O jornal televisivo e as estratégias de persuasão

A televisão faz com que os actores sociais e políticos se adaptem as novas exigências impostas pela televisão. O noticiário televisivo torna-se uma ligação de estratégias sedutoras que visam passar uma mensagem persuasiva para o seu público. Além disso, ele tem efeitos sobre a opinião no sentido em que a cenarização e a codificação do modo de apresentação dos factos induz nos actores sociais a obrigação e a possibilidade de adaptação a lógicas mediáticas. Tal adaptação tem três formas: 1) marketing, 2) manipulação da informação, e 3) reorientação da acção pública. A informação televisiva conduz ao fenómeno da personalização do poder, em que a necessidade de criar imagem e audiência leva os jornalistas a personalizar a informação e a procurar “vedetas” políticas, reduzindo os debates de ideias a lutas de pessoas e as campanhas eleitorais a corridas de cavalos. Em busca da notoriedade, por um lado, e do scoop ou audiência, por outro lado, os homens políticos e os jornalistas de televisão entram numa nova lógica de funcionamento, em que o “mediático” ganha valor sobre o “mediatizado”. Resumindo, os media veiculam informação mas mais intenção persuasiva e publicidade, podendo passar mesmo ao lado do essencial da sua missão.
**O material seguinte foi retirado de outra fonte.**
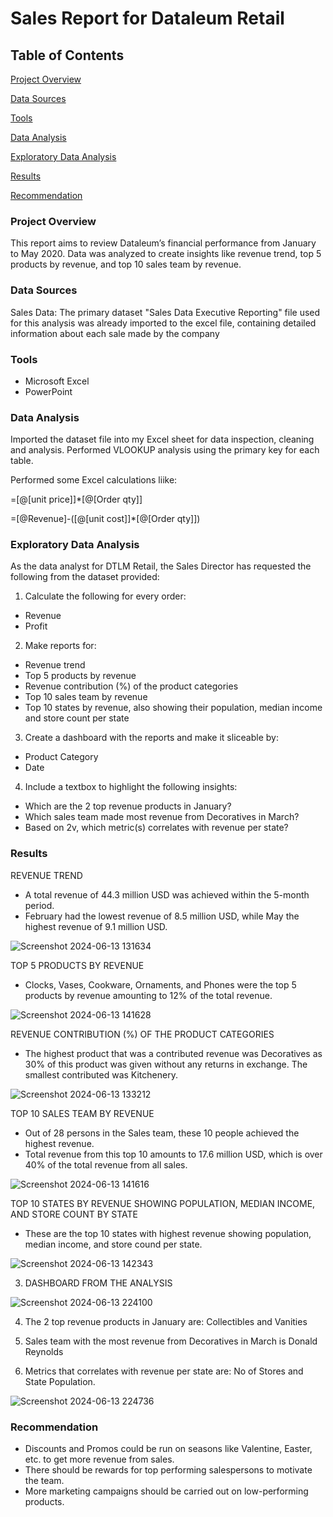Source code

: # **Sales Report for Dataleum Retail**

## **Table of Contents**
[Project Overview](project_overview)

[Data Sources](data_sources)

[Tools](tools)

[Data Analysis](data_analysis)

[Exploratory Data Analysis](exploratory_data_analysis)

[Results](results)

[Recommendation](recommendation)

### **Project Overview**
This report aims to review Dataleum’s financial performance from January to May 2020. Data was analyzed to create insights like revenue trend, top 5 products by revenue, and top 10 sales team by revenue.

### **Data Sources**
Sales Data: The primary dataset "Sales Data Executive Reporting" file used for this analysis was already imported to the excel file, containing detailed information about each sale made by the company

### **Tools**

 - Microsoft Excel
 - PowerPoint

### **Data Analysis**

Imported the dataset file into my Excel sheet for data inspection, cleaning and analysis.
Performed VLOOKUP analysis using the primary key for each table.

Performed some Excel calculations liike:

=[@[unit price]]*[@[Order qty]]

=[@Revenue]-([@[unit cost]]*[@[Order qty]])

### **Exploratory Data Analysis**

As the data analyst for DTLM Retail, the Sales Director has requested the following from the dataset provided:

1. Calculate the following for every order:
   
 - Revenue
 - Profit

2. Make reports for:

 - Revenue trend
 - Top 5 products by revenue
 - Revenue contribution (%) of the product categories
 - Top 10 sales team by revenue
 - Top 10 states by revenue, also showing their population, median income and store count per state

3. Create a dashboard with the reports and make it sliceable by:
   
 - Product Category
 - Date

4. Include a textbox to highlight the following insights:
   
 - Which are the 2 top revenue products in January?
 - Which sales team made most revenue from Decoratives in March?
 - Based on 2v, which metric(s) correlates with revenue per state?
   
### **Results**   

REVENUE TREND
 - A total revenue of 44.3 million USD was achieved within the 5-month period. 
 - February had the lowest revenue of 8.5 million USD, while May the highest revenue of 9.1 million USD.

![Screenshot 2024-06-13 131634](https://github.com/Vickeejai/Sales-Report-for-Dataleum-Retail/assets/133552578/2a920425-7d91-440d-bae9-4c6d47ea040a)

TOP 5 PRODUCTS BY REVENUE
 - Clocks, Vases, Cookware, Ornaments, and Phones were the top 5 products by revenue amounting to 12% of the total revenue.

![Screenshot 2024-06-13 141628](https://github.com/Vickeejai/Sales-Report-for-Dataleum-Retail/assets/133552578/ccb121ca-fad6-4149-ae8b-8edb3f12d798)

REVENUE CONTRIBUTION (%) OF THE PRODUCT CATEGORIES
 - The highest product that was a contributed revenue was Decoratives as 30% of this product was given without any returns in exchange. The smallest contributed was Kitchenery.

![Screenshot 2024-06-13 133212](https://github.com/Vickeejai/Sales-Report-for-Dataleum-Retail/assets/133552578/e671a4aa-5f26-45cc-a682-c100c5596e3b)

TOP 10 SALES TEAM BY REVENUE
 - Out of 28 persons in the Sales team, these 10 people achieved the highest revenue.
 - Total revenue from this top 10 amounts to 17.6 million USD, which is over 40% of the total revenue from all sales.

![Screenshot 2024-06-13 141616](https://github.com/Vickeejai/Sales-Report-for-Dataleum-Retail/assets/133552578/974280c2-101c-46d7-95c9-43c82d7fd574)

TOP 10 STATES BY REVENUE SHOWING POPULATION, MEDIAN INCOME, AND STORE COUNT BY STATE
 - These are the top 10 states with highest revenue showing population, median income, and store cound per state.

![Screenshot 2024-06-13 142343](https://github.com/Vickeejai/Sales-Report-for-Dataleum-Retail/assets/133552578/cf2c1b5e-986e-420a-921a-4d050584e4ff)

3. DASHBOARD FROM THE ANALYSIS

![Screenshot 2024-06-13 224100](https://github.com/Vickeejai/Sales-Report-for-Dataleum-Retail/assets/133552578/e999cf98-4ec2-4885-b477-6b7bb815b905)

 4. The 2 top revenue products in January are: Collectibles and Vanities

 5. Sales team with the most revenue from Decoratives in March is Donald Reynolds

 6. Metrics that correlates with revenue per state are: No of Stores and State Population.

![Screenshot 2024-06-13 224736](https://github.com/Vickeejai/Sales-Report-for-Dataleum-Retail/assets/133552578/6868b39d-a3a1-44fc-8274-6e2dce6a0676)

### **Recommendation**

 - Discounts and Promos could be run on seasons like Valentine, Easter, etc. to get more revenue from sales.
 - There should be rewards for top performing salespersons to motivate the team.
 - More marketing campaigns should be carried out on low-performing products.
Relevam-se duas tendências, sinteticamente. Por um lado, a acção política torna-se mais “acontecimental”. Face à complexidade da decisão político-administrativa e à dificuldade em avaliar o impacto real da acção política, a política de “fazer conhecer” é um complemento indispensável da acção pública e talvez a sua única realidade. Por outro lado, o choque das temporalidades paralisa a acção política. Através do recurso diário a sondagens, os media impõem a pressão de uma legitimidade do efémero. A pressão conduz alguns governantes, que querem ser reeleitos, a evitar tomar medidas impopulares. Ou seja: o jornal televisivo é um instrumento de governação da opinião pública.

Leitura: Arnaud Mercier (2003). "Le journal télévisé et l’opinion publique". Em Pierre Bréchon (dir.) La gouvernance de l'opinion publique. Paris: L'Harmattan, pp. 169-180 [Actes des 5èmes entretiens de l'IEP de Grenoble, 2-3 Maio de 2000]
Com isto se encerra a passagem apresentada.